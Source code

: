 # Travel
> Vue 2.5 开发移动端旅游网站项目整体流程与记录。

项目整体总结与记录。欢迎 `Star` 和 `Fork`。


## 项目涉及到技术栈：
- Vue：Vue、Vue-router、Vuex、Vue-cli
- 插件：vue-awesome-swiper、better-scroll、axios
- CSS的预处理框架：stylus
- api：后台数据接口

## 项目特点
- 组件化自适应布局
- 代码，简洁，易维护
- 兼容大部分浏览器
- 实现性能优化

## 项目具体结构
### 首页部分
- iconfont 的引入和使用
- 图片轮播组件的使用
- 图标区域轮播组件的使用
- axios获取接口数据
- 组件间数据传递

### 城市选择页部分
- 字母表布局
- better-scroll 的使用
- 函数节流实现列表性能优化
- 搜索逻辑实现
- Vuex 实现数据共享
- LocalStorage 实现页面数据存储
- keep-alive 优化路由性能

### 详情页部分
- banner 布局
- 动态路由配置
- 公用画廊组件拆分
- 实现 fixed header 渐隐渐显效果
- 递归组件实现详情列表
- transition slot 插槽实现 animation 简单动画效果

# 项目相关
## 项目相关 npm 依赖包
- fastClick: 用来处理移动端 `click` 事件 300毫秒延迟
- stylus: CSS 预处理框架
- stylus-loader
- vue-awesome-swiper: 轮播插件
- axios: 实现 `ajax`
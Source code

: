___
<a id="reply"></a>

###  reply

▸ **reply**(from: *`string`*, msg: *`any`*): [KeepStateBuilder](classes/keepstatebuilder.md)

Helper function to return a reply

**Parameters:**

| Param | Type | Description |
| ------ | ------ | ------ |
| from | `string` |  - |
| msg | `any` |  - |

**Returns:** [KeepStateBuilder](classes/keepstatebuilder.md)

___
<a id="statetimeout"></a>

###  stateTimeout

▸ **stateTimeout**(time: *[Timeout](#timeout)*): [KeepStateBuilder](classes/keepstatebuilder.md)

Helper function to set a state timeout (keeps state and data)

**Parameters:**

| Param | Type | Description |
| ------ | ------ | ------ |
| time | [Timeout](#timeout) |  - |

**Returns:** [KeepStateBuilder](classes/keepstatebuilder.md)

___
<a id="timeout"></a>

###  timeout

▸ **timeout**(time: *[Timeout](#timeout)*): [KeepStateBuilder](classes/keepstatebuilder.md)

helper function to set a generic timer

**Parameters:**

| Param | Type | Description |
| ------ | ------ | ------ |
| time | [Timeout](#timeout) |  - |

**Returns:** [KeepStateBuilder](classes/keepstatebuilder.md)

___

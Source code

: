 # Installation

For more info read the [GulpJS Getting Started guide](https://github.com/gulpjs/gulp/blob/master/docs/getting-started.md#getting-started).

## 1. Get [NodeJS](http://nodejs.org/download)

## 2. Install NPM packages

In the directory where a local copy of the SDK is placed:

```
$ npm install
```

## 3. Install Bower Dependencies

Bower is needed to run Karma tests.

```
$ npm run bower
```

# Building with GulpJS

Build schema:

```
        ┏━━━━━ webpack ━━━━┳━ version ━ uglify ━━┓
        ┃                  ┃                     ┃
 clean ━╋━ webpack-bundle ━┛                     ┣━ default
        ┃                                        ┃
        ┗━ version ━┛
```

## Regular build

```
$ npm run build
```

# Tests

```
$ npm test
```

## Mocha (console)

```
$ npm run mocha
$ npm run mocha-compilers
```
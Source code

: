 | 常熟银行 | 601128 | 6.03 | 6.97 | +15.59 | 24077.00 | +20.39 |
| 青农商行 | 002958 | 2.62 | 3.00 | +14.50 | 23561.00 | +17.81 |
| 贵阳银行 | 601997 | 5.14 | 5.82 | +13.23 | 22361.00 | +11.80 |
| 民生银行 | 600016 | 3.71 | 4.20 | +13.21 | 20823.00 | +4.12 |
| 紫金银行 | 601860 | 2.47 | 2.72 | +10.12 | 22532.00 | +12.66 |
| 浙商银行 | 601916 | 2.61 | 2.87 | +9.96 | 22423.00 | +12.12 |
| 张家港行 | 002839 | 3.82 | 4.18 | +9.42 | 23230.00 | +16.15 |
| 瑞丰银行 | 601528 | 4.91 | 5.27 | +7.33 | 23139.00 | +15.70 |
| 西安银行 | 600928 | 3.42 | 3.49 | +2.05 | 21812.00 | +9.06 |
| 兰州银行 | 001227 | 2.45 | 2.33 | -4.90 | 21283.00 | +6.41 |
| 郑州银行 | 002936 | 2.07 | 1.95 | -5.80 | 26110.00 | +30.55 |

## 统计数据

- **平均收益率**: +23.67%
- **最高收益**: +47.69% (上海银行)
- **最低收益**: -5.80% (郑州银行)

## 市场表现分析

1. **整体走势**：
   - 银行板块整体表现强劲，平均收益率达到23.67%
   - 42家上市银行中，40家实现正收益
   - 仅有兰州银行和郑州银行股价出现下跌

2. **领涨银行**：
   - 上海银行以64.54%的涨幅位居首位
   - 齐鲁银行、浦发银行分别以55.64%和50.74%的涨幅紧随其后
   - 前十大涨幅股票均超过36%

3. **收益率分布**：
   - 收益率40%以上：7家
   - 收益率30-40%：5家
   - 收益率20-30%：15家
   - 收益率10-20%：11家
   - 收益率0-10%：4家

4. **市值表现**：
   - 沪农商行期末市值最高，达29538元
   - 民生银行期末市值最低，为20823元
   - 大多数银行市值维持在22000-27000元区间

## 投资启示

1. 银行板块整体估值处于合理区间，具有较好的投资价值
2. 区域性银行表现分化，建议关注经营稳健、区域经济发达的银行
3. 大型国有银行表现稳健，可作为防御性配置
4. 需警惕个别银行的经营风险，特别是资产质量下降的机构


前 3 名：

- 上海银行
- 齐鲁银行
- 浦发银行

===============

Every entry above must be reproduced exactly.

# Task output
Source code

: # Travel
> Vue 2.5 开发移动端旅游网站项目整体流程与记录。

项目整体总结与记录。欢迎 `Star` 和 `Fork`。


## 项目涉及到技术栈：
- Vue：Vue、Vue-router、Vuex、Vue-cli
- 插件：vue-awesome-swiper、better-scroll、axios
- CSS的预处理框架：stylus
- api：后台数据接口

## 项目特点
- 组件化自适应布局
- 代码，简洁，易维护
- 兼容大部分浏览器
- 实现性能优化

## 项目具体结构
### 首页部分
- iconfont 的引入和使用
- 图片轮播组件的使用
- 图标区域轮播组件的使用
- axios获取接口数据
- 组件间数据传递

### 城市选择页部分
- 字母表布局
- better-scroll 的使用
- 函数节流实现列表性能优化
- 搜索逻辑实现
- Vuex 实现数据共享
- LocalStorage 实现页面数据存储
- keep-alive 优化路由性能

### 详情页部分
- banner 布局
- 动态路由配置
- 公用画廊组件拆分
- 实现 fixed header 渐隐渐显效果
- 递归组件实现详情列表
- transition slot 插槽实现 animation 简单动画效果

# 项目相关
## 项目相关 npm 依赖包
- fastClick: 用来处理移动端 `click` 事件 300毫秒延迟
- stylus: CSS 预处理框架
- stylus-loader
- vue-awesome-swiper: 轮播插件
- axios: 实现 `ajax`
Source code

:___
<a id="reply"></a>

###  reply

▸ **reply**(from: *`string`*, msg: *`any`*): [KeepStateBuilder](classes/keepstatebuilder.md)

Helper function to return a reply

**Parameters:**

| Param | Type | Description |
| ------ | ------ | ------ |
| from | `string` |  - |
| msg | `any` |  - |

**Returns:** [KeepStateBuilder](classes/keepstatebuilder.md)

___
<a id="statetimeout"></a>

###  stateTimeout

▸ **stateTimeout**(time: *[Timeout](#timeout)*): [KeepStateBuilder](classes/keepstatebuilder.md)

Helper function to set a state timeout (keeps state and data)

**Parameters:**

| Param | Type | Description |
| ------ | ------ | ------ |
| time | [Timeout](#timeout) |  - |

**Returns:** [KeepStateBuilder](classes/keepstatebuilder.md)

___
<a id="timeout"></a>

###  timeout

▸ **timeout**(time: *[Timeout](#timeout)*): [KeepStateBuilder](classes/keepstatebuilder.md)

helper function to set a generic timer

**Parameters:**

| Param | Type | Description |
| ------ | ------ | ------ |
| time | [Timeout](#timeout) |  - |

**Returns:** [KeepStateBuilder](classes/keepstatebuilder.md)

___

Source code

: # Installation

For more info read the [GulpJS Getting Started guide](https://github.com/gulpjs/gulp/blob/master/docs/getting-started.md#getting-started).

## 1. Get [NodeJS](http://nodejs.org/download)

## 2. Install NPM packages

In the directory where a local copy of the SDK is placed:

```
$ npm install
```

## 3. Install Bower Dependencies

Bower is needed to run Karma tests.

```
$ npm run bower
```

# Building with GulpJS

Build schema:

```
        ┏━━━━━ webpack ━━━━┳━ version ━ uglify ━━┓
        ┃                  ┃                     ┃
 clean ━╋━ webpack-bundle ━┛                     ┣━ default
        ┃                                        ┃
        ┗━ version ━┛
```

## Regular build

```
$ npm run build
```

# Tests

```
$ npm test
```

## Mocha (console)

```
$ npm run mocha
$ npm run mocha-compilers
```
Source code

: | 常熟银行 | 601128 | 6.03 | 6.97 | +15.59 | 24077.00 | +20.39 |
| 青农商行 | 002958 | 2.62 | 3.00 | +14.50 | 23561.00 | +17.81 |
| 贵阳银行 | 601997 | 5.14 | 5.82 | +13.23 | 22361.00 | +11.80 |
| 民生银行 | 600016 | 3.71 | 4.20 | +13.21 | 20823.00 | +4.12 |
| 紫金银行 | 601860 | 2.47 | 2.72 | +10.12 | 22532.00 | +12.66 |
| 浙商银行 | 601916 | 2.61 | 2.87 | +9.96 | 22423.00 | +12.12 |
| 张家港行 | 002839 | 3.82 | 4.18 | +9.42 | 23230.00 | +16.15 |
| 瑞丰银行 | 601528 | 4.91 | 5.27 | +7.33 | 23139.00 | +15.70 |
| 西安银行 | 600928 | 3.42 | 3.49 | +2.05 | 21812.00 | +9.06 |
| 兰州银行 | 001227 | 2.45 | 2.33 | -4.90 | 21283.00 | +6.41 |
| 郑州银行 | 002936 | 2.07 | 1.95 | -5.80 | 26110.00 | +30.55 |

## 统计数据

- **平均收益率**: +23.67%
- **最高收益**: +47.69% (上海银行)
- **最低收益**: -5.80% (郑州银行)

## 市场表现分析

1. **整体走势**：
   - 银行板块整体表现强劲，平均收益率达到23.67%
   - 42家上市银行中，40家实现正收益
   - 仅有兰州银行和郑州银行股价出现下跌

2. **领涨银行**：
   - 上海银行以64.54%的涨幅位居首位
   - 齐鲁银行、浦发银行分别以55.64%和50.74%的涨幅紧随其后
   - 前十大涨幅股票均超过36%

3. **收益率分布**：
   - 收益率40%以上：7家
   - 收益率30-40%：5家
   - 收益率20-30%：15家
   - 收益率10-20%：11家
   - 收益率0-10%：4家

4. **市值表现**：
   - 沪农商行期末市值最高，达29538元
   - 民生银行期末市值最低，为20823元
   - 大多数银行市值维持在22000-27000元区间

## 投资启示

1. 银行板块整体估值处于合理区间，具有较好的投资价值
2. 区域性银行表现分化，建议关注经营稳健、区域经济发达的银行
3. 大型国有银行表现稳健，可作为防御性配置
4. 需警惕个别银行的经营风险，特别是资产质量下降的机构


前 3 名：

- 上海银行
- 齐鲁银行
- 浦发银行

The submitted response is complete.